Every line containing the word "Microsoft" is to be copied from the data below.

***** Data for analysis

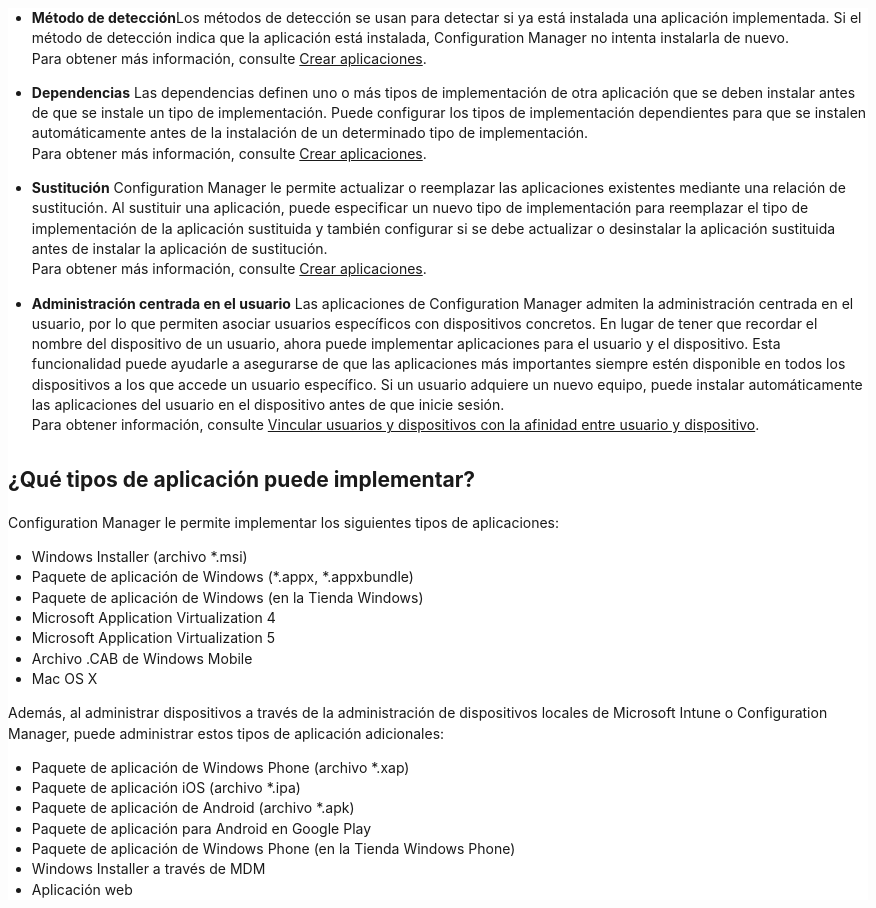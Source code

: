 
- **Método de detección**Los métodos de detección se usan para detectar si ya está instalada una aplicación implementada. Si el método de detección indica que la aplicación está instalada, Configuration Manager no intenta instalarla de nuevo.<br> Para obtener más información, consulte [Crear aplicaciones](../../apps/deploy-use/create-applications.md). 


- **Dependencias** Las dependencias definen uno o más tipos de implementación de otra aplicación que se deben instalar antes de que se instale un tipo de implementación. Puede configurar los tipos de implementación dependientes para que se instalen automáticamente antes de la instalación de un determinado tipo de implementación.<br> Para obtener más información, consulte [Crear aplicaciones](../../apps/deploy-use/create-applications.md).  


- **Sustitución** Configuration Manager le permite actualizar o reemplazar las aplicaciones existentes mediante una relación de sustitución. Al sustituir una aplicación, puede especificar un nuevo tipo de implementación para reemplazar el tipo de implementación de la aplicación sustituida y también configurar si se debe actualizar o desinstalar la aplicación sustituida antes de instalar la aplicación de sustitución.<br> Para obtener más información, consulte [Crear aplicaciones](../../apps/deploy-use/create-applications.md).


- **Administración centrada en el usuario** Las aplicaciones de Configuration Manager admiten la administración centrada en el usuario, por lo que permiten asociar usuarios específicos con dispositivos concretos. En lugar de tener que recordar el nombre del dispositivo de un usuario, ahora puede implementar aplicaciones para el usuario y el dispositivo. Esta funcionalidad puede ayudarle a asegurarse de que las aplicaciones más importantes siempre estén disponible en todos los dispositivos a los que accede un usuario específico. Si un usuario adquiere un nuevo equipo, puede instalar automáticamente las aplicaciones del usuario en el dispositivo antes de que inicie sesión.<br> Para obtener información, consulte [Vincular usuarios y dispositivos con la afinidad entre usuario y dispositivo](../../apps/deploy-use/link-users-and-devices-with-user-device-affinity.md).  

## <a name="what-application-types-can-you-deploy"></a>¿Qué tipos de aplicación puede implementar?  
 Configuration Manager le permite implementar los siguientes tipos de aplicaciones:  

- Windows Installer (archivo *.msi)
- Paquete de aplicación de Windows (*.appx, \*.appxbundle)
- Paquete de aplicación de Windows (en la Tienda Windows)
- Microsoft Application Virtualization 4
- Microsoft Application Virtualization 5
- Archivo .CAB de Windows Mobile
- Mac OS X  


Además, al administrar dispositivos a través de la administración de dispositivos locales de Microsoft Intune o Configuration Manager, puede administrar estos tipos de aplicación adicionales:

- Paquete de aplicación de Windows Phone (archivo *.xap)
- Paquete de aplicación iOS (archivo *.ipa)
- Paquete de aplicación de Android (archivo *.apk)
- Paquete de aplicación para Android en Google Play
- Paquete de aplicación de Windows Phone (en la Tienda Windows Phone)
- Windows Installer a través de MDM
- Aplicación web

**********

◆ Answer space:
- Microsoft Application Virtualization 4
- Microsoft Application Virtualization 5
Además, al administrar dispositivos a través de la administración de dispositivos locales de Microsoft Intune o Configuration Manager, puede administrar estos tipos de aplicación adicionales:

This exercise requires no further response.